2. O PROBLEMA CRÍTICO
Se forem tomadas por aquilo que ostentam ser, as Epístolas Pastorais têm, assim, um interesse e uma importância especiais. Como cartas, diferem da maioria das paulinas, sendo escritas a indivíduos mais do que as igrejas, e diferem de Filemon porque seu caráter é oficial, em vários graus, e não exclusivamente pessoal. Levantam a cortina de modo revelador, quanto a aspectos das atividades do Apóstolo que, de modo geral, passam desapercebidos no restante da sua correspondência.
Mostram-nos alguma coisa acerca dos seus relacionamentos com seus colegas mais íntimos e responsáveis, e ilustram sua solicitude pêlos arranjos administrativos, sua abordagem aos problemas práticos, e as novas ênfases na sua teologia posterior.
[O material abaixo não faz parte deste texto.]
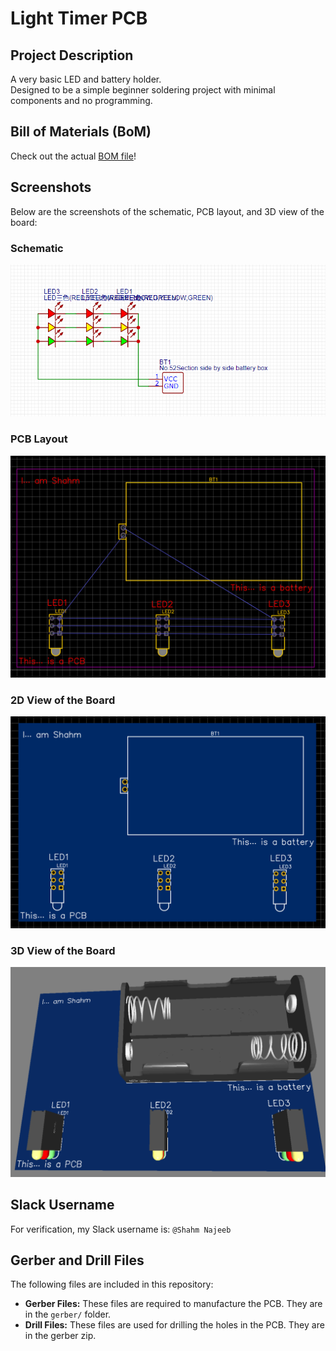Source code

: # Light Timer PCB

## Project Description
A very basic LED and battery holder.  
Designed to be a simple beginner soldering project with minimal components and no programming.

## Bill of Materials (BoM)
Check out the actual [BOM file](BOM.csv)!

## Screenshots

Below are the screenshots of the schematic, PCB layout, and 3D view of the board:

### Schematic
![Schematic Screenshot](schematic.png)

### PCB Layout
![PCB Layout Screenshot](pcb-layout.png)

### 2D View of the Board

![2D View Screenshot](2d-view.png)

### 3D View of the Board
![3D View Screenshot](3d-view.png)

## Slack Username
For verification, my Slack username is: `@Shahm Najeeb`

## Gerber and Drill Files
The following files are included in this repository:

- **Gerber Files:** These files are required to manufacture the PCB. They are in the `gerber/` folder.
- **Drill Files:** These files are used for drilling the holes in the PCB. They are in the gerber zip.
Além disto, oferecem relances fascinantes da vida e da organização da igreja, e das distorções doutrinárias contra as quais tinha de lutar, na década dos sessenta, no século I. No que diz respeito ao próprio Paulo, nem é necessário dizer que a evidência delas no tocante aos seus movimentos e atitudes nos anos finais de sua carreira é incomensuravelmente preciosa.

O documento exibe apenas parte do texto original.